Available data:
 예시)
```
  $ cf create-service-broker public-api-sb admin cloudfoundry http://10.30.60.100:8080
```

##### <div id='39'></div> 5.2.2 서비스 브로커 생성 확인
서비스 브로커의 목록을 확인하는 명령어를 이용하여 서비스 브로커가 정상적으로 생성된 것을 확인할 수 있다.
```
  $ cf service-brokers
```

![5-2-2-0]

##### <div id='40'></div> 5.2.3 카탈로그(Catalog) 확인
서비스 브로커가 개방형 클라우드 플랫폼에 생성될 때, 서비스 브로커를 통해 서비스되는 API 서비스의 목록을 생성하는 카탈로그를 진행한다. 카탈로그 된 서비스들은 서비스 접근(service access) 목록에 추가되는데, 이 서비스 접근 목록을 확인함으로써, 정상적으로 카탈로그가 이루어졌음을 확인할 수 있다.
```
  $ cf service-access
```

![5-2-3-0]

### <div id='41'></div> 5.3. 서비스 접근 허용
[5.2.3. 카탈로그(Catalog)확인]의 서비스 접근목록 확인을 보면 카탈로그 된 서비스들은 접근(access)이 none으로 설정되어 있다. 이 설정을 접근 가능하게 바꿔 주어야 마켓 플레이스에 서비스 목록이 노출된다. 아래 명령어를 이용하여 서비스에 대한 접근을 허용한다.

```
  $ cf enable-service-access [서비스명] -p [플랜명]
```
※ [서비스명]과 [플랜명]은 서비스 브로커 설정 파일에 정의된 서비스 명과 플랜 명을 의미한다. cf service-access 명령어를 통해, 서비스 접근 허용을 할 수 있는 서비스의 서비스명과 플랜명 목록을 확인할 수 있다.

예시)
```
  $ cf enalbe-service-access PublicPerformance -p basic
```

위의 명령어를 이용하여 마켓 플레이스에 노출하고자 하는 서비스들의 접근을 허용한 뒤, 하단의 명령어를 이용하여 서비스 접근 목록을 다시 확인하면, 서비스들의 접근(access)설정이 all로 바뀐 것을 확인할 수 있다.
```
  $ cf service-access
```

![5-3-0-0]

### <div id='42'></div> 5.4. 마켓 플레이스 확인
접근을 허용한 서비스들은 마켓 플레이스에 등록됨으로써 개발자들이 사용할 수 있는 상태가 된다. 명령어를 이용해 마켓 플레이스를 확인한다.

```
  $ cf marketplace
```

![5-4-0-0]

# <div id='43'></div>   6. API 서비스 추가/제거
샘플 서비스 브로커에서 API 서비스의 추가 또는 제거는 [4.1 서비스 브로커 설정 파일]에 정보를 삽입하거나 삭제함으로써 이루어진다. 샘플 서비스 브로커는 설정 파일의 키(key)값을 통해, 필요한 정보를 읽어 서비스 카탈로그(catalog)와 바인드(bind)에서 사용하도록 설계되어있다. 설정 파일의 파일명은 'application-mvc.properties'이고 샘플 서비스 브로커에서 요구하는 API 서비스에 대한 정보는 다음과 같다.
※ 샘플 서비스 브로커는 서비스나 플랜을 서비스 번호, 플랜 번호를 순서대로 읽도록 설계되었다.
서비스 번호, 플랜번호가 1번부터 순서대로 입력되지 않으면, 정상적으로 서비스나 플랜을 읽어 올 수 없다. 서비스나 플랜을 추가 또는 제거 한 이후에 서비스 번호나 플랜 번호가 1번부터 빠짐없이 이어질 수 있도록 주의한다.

Exercise instructions:
From the lines above, copy those that contain the word "이용하여".

Answer section:
서비스 브로커의 목록을 확인하는 명령어를 이용하여 서비스 브로커가 정상적으로 생성된 것을 확인할 수 있다.
[5.2.3. 카탈로그(Catalog)확인]의 서비스 접근목록 확인을 보면 카탈로그 된 서비스들은 접근(access)이 none으로 설정되어 있다. 이 설정을 접근 가능하게 바꿔 주어야 마켓 플레이스에 서비스 목록이 노출된다. 아래 명령어를 이용하여 서비스에 대한 접근을 허용한다.
위의 명령어를 이용하여 마켓 플레이스에 노출하고자 하는 서비스들의 접근을 허용한 뒤, 하단의 명령어를 이용하여 서비스 접근 목록을 다시 확인하면, 서비스들의 접근(access)설정이 all로 바뀐 것을 확인할 수 있다.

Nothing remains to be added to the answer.